*WHAT IS BEING ASKED*
Among the entries below, find each line with "patches" and show it.

☆ ☆ ☆ ☆

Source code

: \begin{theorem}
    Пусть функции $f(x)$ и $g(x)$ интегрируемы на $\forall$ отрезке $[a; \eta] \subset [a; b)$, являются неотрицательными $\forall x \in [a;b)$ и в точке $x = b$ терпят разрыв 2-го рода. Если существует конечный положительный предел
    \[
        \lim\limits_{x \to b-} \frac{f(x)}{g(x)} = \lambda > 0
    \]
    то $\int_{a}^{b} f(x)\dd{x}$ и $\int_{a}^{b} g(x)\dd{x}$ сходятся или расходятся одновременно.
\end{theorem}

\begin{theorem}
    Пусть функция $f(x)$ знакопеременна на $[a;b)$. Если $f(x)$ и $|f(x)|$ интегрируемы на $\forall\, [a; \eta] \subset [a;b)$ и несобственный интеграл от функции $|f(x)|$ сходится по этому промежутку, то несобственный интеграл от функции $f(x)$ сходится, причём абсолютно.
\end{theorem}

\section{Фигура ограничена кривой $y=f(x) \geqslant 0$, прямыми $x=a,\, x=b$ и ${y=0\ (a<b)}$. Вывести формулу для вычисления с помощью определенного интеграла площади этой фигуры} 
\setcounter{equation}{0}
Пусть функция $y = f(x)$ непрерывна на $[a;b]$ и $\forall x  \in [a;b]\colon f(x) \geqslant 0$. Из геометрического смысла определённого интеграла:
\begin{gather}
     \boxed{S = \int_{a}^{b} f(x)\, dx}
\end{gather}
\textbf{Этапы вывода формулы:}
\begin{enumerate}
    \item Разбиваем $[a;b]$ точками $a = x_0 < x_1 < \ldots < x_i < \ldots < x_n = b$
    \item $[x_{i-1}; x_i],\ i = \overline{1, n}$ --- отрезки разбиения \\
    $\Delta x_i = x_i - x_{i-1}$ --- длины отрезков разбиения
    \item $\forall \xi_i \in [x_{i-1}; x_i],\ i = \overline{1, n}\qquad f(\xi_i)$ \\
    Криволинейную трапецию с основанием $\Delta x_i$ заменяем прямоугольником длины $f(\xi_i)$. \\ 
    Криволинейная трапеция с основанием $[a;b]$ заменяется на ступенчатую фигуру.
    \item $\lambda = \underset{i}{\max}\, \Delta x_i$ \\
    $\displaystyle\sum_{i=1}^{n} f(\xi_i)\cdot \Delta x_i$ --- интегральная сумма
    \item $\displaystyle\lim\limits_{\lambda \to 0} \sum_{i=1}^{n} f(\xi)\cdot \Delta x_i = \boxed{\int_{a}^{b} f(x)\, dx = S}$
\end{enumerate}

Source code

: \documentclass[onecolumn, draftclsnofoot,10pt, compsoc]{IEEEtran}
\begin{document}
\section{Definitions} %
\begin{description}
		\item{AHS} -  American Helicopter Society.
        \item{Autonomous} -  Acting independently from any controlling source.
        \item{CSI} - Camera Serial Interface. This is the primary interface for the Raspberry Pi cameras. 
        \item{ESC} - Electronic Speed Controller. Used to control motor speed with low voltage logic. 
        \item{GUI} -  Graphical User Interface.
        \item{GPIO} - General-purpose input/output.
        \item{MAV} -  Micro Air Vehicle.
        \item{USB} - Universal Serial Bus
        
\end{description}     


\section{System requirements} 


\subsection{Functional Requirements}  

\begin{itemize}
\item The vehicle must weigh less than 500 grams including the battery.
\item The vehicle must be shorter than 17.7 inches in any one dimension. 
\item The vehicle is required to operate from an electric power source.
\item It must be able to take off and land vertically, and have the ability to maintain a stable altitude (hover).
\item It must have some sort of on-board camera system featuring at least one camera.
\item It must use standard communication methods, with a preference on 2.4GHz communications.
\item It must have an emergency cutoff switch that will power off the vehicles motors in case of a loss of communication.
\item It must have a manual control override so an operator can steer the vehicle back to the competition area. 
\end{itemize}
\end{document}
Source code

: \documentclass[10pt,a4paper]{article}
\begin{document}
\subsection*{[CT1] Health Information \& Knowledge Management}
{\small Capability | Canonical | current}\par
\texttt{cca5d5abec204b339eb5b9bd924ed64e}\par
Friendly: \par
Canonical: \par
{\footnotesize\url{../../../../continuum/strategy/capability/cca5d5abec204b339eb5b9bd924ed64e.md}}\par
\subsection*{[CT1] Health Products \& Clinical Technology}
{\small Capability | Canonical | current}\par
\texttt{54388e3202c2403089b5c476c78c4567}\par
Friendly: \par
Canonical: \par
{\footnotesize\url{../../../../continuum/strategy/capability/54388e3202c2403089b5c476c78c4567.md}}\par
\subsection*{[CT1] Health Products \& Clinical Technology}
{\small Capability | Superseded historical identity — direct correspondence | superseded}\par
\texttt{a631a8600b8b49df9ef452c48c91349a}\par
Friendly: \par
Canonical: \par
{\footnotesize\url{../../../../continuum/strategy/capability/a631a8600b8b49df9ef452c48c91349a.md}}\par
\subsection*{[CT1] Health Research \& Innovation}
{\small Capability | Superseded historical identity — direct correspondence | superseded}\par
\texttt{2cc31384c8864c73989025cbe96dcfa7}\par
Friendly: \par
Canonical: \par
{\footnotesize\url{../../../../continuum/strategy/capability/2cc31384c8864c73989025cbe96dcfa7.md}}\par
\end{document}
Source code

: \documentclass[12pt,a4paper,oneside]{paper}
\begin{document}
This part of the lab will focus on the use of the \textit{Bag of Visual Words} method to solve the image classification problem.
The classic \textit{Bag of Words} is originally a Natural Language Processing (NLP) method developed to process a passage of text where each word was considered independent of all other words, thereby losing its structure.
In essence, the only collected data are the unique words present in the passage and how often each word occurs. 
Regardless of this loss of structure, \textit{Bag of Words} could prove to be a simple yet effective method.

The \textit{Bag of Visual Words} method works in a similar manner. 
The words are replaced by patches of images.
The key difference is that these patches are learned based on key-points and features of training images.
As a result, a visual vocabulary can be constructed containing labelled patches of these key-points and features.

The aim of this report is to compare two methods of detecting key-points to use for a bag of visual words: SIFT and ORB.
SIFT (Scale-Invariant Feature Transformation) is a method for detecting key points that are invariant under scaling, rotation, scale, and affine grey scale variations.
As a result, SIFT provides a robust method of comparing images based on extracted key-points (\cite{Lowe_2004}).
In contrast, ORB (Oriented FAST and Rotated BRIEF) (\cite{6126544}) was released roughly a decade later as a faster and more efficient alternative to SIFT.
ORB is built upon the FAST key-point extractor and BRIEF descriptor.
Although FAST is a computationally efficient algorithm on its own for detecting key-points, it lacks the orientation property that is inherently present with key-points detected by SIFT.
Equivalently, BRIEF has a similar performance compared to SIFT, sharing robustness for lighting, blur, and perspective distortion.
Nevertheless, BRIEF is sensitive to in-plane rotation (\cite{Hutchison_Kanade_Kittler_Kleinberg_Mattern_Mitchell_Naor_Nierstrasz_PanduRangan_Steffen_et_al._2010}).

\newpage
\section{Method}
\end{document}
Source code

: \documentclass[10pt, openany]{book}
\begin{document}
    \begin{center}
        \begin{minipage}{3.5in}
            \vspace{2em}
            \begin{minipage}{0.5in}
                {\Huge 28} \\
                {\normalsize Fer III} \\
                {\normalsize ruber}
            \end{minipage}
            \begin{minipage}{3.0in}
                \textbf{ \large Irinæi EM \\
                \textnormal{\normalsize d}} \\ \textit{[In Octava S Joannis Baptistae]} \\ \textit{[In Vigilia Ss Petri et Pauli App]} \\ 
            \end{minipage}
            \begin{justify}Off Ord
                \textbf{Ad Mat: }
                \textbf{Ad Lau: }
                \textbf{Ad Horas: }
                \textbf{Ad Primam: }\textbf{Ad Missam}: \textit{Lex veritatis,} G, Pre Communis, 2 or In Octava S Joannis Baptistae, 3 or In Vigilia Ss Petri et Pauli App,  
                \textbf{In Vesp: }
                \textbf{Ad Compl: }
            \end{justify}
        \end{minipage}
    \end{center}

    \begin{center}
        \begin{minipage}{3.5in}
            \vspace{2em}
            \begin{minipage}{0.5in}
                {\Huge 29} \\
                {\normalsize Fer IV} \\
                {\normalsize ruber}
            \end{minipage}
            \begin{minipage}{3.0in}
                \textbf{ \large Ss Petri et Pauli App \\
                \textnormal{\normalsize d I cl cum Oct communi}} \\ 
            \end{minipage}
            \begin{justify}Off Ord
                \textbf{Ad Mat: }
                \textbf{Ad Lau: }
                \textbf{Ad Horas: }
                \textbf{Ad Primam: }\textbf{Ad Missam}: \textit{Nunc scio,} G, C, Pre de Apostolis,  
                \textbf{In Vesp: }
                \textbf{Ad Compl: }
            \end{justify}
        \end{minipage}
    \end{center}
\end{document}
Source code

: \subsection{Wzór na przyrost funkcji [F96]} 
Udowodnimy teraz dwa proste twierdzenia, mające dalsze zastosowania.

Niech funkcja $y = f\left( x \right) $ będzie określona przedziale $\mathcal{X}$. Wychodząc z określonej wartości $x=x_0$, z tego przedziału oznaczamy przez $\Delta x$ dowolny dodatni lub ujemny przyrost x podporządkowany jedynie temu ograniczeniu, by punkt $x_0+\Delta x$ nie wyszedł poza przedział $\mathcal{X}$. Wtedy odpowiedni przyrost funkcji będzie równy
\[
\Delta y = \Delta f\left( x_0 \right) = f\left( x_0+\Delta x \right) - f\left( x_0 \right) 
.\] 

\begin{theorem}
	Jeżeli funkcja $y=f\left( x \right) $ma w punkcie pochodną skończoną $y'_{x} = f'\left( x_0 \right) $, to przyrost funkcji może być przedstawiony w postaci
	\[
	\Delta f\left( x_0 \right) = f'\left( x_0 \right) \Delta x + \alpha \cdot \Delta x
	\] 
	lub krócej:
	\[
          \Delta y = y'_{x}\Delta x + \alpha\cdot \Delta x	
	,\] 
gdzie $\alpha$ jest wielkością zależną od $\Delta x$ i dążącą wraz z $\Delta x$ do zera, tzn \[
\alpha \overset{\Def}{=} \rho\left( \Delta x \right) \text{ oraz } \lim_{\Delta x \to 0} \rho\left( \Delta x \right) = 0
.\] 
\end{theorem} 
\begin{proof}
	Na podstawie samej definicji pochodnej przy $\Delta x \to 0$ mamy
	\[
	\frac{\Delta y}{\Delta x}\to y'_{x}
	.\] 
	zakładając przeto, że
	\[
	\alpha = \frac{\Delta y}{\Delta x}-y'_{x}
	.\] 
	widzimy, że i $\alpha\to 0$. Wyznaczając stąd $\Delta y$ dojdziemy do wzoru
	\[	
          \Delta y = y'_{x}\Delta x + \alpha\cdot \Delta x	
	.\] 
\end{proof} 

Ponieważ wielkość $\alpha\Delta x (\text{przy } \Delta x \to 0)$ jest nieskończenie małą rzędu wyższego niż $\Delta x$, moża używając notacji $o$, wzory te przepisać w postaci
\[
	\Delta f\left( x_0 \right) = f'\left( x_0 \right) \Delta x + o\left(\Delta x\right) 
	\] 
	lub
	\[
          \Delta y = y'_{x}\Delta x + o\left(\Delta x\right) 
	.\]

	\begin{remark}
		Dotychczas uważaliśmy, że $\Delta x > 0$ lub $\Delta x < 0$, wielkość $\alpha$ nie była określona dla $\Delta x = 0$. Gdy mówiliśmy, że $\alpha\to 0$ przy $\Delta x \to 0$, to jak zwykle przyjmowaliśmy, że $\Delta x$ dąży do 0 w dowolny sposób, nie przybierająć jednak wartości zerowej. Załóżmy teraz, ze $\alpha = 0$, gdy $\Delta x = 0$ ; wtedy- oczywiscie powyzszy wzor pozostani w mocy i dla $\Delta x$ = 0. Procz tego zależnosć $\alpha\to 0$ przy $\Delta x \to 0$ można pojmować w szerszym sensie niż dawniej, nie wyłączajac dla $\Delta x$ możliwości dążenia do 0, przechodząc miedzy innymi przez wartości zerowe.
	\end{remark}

☆ ☆ ☆ ☆

*TASK RESULT*
The words are replaced by patches of images.
The key difference is that these patches are learned based on key-points and features of training images.
As a result, a visual vocabulary can be constructed containing labelled patches of these key-points and features.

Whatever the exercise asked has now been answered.